**AIM OF THE EXERCISE**: How many lines in the material below contain the word "related"? Write only the number.

▬▬▬

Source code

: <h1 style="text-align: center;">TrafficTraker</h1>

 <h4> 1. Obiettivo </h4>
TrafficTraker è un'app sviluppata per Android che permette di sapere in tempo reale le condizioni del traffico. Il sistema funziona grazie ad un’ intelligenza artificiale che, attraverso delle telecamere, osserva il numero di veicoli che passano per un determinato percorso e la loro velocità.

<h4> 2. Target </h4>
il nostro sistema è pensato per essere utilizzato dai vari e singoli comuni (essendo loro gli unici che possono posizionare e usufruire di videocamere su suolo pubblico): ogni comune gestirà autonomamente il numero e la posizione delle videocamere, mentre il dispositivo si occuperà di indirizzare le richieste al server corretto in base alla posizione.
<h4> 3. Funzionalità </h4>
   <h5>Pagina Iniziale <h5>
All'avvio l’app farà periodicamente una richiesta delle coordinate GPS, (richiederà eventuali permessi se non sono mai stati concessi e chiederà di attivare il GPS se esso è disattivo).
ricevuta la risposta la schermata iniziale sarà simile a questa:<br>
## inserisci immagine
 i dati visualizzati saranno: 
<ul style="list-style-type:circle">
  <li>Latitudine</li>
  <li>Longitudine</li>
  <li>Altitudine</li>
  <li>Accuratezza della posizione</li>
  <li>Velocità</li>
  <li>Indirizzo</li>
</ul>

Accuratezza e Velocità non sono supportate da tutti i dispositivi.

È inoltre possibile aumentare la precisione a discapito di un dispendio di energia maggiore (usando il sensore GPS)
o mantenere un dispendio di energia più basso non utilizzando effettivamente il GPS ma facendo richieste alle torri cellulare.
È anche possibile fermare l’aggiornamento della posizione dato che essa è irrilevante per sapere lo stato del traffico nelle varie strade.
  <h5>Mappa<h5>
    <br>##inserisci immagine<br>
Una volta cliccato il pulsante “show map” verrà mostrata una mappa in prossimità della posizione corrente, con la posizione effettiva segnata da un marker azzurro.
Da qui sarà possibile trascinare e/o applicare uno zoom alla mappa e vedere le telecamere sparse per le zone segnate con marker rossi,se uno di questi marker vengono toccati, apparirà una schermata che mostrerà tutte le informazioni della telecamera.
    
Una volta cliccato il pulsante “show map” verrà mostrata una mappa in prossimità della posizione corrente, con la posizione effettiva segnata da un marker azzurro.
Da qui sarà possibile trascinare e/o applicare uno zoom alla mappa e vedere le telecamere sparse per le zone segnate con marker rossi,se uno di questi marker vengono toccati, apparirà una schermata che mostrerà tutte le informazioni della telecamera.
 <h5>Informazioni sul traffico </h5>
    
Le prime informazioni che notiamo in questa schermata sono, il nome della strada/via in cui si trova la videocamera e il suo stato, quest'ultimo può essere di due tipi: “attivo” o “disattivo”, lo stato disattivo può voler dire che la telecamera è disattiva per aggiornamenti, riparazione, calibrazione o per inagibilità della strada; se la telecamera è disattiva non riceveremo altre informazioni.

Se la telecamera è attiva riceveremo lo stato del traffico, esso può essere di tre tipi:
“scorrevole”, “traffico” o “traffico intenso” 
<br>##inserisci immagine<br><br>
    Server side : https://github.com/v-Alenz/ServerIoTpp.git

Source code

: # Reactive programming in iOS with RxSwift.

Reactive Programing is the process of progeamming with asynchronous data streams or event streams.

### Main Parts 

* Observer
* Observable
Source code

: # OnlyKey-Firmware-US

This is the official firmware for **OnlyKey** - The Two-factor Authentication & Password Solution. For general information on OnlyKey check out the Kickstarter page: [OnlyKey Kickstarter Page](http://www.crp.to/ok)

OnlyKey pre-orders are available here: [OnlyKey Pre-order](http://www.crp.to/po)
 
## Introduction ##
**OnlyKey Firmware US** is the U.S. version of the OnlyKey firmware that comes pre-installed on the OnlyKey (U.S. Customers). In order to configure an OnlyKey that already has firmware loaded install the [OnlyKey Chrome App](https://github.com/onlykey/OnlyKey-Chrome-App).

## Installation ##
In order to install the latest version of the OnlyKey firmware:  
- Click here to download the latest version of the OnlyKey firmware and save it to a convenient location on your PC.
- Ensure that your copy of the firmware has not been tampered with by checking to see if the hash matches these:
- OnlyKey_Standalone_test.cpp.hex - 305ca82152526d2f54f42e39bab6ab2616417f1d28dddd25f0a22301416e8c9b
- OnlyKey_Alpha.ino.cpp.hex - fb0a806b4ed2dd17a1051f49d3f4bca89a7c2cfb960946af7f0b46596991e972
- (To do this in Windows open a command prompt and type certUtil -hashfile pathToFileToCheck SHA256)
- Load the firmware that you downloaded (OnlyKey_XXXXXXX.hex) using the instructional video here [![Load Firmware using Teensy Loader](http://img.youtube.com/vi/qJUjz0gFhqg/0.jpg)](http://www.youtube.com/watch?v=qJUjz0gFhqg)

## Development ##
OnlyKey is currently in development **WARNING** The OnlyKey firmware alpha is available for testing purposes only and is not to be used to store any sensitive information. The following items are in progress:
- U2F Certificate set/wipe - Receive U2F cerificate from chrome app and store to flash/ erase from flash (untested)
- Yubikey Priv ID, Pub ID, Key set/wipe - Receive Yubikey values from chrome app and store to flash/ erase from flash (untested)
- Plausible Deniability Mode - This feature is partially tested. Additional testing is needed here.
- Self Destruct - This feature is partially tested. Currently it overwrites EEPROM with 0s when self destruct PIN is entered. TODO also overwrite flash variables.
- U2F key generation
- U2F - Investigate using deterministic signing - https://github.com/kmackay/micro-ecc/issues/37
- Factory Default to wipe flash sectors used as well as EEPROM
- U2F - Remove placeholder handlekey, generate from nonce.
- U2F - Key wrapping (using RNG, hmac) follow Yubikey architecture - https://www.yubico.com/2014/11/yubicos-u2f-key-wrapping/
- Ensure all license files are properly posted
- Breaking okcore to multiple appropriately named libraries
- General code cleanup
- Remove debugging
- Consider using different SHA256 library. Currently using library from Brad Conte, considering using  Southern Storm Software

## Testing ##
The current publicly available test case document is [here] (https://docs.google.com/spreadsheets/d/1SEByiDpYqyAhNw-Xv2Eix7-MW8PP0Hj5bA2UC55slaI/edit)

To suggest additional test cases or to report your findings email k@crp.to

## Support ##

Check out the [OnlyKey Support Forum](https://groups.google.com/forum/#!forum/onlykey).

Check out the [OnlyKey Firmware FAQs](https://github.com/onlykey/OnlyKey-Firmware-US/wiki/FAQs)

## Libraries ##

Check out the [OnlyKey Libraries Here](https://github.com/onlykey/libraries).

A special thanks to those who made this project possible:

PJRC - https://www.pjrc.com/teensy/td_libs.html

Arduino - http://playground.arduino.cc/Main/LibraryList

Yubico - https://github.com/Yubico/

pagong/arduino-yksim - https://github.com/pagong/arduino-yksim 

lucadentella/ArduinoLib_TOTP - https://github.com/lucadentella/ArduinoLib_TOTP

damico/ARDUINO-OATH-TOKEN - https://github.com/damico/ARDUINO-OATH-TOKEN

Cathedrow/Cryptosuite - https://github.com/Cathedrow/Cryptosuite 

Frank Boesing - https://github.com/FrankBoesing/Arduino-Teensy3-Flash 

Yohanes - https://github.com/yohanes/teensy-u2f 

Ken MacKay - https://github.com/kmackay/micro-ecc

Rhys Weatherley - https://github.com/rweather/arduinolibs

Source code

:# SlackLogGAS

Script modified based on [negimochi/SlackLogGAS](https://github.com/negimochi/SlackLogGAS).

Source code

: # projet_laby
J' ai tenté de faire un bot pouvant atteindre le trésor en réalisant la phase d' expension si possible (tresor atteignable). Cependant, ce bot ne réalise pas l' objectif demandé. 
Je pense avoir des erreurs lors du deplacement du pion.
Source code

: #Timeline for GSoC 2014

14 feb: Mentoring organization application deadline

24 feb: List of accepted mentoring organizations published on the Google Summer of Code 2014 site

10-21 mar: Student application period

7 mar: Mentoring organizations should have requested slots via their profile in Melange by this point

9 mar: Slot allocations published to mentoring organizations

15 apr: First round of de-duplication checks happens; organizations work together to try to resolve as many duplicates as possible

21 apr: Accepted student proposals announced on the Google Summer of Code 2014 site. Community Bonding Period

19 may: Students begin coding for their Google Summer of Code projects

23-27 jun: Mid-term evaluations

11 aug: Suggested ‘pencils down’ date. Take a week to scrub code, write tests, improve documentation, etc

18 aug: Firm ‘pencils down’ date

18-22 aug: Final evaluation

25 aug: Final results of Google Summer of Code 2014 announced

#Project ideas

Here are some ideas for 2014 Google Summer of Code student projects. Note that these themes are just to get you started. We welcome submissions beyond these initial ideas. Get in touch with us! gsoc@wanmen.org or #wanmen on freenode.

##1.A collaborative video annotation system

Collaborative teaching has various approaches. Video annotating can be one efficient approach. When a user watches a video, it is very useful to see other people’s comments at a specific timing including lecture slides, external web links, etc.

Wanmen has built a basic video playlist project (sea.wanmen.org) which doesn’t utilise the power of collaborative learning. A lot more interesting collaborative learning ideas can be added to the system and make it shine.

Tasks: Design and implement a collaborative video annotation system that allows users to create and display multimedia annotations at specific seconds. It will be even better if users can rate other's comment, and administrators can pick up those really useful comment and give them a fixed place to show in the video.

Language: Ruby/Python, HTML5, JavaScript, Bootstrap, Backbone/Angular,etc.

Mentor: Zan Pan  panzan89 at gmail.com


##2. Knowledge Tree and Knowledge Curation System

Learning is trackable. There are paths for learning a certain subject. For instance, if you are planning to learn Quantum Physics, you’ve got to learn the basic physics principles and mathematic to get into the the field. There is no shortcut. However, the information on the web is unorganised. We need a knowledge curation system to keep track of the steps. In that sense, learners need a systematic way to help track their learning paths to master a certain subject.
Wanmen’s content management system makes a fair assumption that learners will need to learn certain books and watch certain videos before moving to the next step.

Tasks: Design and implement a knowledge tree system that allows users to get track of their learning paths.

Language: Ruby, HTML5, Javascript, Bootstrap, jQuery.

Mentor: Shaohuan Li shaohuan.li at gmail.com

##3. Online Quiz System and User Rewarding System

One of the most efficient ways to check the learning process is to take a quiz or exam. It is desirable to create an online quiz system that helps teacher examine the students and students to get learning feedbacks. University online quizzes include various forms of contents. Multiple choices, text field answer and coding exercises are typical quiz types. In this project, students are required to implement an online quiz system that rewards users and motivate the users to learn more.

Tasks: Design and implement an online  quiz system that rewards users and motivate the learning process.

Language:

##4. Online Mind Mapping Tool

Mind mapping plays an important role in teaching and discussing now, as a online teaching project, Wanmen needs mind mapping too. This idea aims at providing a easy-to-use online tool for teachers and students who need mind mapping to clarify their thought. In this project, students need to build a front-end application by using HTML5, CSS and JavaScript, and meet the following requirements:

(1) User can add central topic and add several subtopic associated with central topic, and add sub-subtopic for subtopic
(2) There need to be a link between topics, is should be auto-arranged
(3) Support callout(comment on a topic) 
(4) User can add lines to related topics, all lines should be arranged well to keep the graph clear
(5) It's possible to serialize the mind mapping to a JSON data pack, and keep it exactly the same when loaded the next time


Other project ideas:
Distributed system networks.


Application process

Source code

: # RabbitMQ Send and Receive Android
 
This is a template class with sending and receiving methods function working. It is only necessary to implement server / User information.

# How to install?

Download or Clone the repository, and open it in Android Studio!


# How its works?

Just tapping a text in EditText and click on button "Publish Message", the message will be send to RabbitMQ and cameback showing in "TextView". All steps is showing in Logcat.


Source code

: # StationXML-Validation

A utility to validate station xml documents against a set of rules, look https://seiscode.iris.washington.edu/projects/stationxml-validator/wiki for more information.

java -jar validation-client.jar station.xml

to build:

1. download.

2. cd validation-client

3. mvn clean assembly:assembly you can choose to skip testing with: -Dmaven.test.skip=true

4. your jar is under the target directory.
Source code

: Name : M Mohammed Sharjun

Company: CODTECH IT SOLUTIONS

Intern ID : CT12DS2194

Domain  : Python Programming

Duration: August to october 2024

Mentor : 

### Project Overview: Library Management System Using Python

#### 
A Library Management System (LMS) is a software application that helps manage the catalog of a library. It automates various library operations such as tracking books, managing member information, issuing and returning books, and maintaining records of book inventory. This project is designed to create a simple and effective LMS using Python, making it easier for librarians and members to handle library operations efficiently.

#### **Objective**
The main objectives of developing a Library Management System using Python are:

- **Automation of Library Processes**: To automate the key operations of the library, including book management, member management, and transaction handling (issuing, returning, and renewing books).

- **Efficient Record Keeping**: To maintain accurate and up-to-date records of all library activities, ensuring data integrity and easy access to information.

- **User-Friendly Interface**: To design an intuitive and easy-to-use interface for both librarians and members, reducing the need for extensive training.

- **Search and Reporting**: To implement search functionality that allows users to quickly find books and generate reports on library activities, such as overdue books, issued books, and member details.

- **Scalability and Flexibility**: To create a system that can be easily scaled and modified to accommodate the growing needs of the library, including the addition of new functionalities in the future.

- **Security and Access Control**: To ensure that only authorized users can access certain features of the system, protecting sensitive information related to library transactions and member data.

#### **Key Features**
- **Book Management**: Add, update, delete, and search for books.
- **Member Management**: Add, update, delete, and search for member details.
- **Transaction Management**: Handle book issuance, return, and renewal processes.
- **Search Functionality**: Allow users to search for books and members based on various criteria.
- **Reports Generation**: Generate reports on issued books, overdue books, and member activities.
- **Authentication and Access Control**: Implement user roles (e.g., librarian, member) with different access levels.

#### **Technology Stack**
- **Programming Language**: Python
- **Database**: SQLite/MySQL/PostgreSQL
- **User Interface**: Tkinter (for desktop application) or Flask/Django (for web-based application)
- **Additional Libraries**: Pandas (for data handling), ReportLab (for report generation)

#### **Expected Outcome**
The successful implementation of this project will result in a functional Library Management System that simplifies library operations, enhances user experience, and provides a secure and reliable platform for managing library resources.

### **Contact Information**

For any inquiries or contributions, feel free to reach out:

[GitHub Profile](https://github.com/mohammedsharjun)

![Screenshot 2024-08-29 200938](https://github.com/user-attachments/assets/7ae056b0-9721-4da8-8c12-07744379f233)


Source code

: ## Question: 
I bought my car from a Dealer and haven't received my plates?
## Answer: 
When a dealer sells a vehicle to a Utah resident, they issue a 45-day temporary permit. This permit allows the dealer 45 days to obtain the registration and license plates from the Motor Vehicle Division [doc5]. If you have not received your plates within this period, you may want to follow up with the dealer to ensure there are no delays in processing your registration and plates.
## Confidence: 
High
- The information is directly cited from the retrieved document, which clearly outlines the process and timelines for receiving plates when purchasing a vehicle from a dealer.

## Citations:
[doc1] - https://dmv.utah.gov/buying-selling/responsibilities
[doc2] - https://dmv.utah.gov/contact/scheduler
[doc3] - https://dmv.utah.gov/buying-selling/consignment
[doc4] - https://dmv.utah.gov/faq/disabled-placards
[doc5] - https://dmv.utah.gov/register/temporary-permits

▬▬▬

**RESPONSE**: 2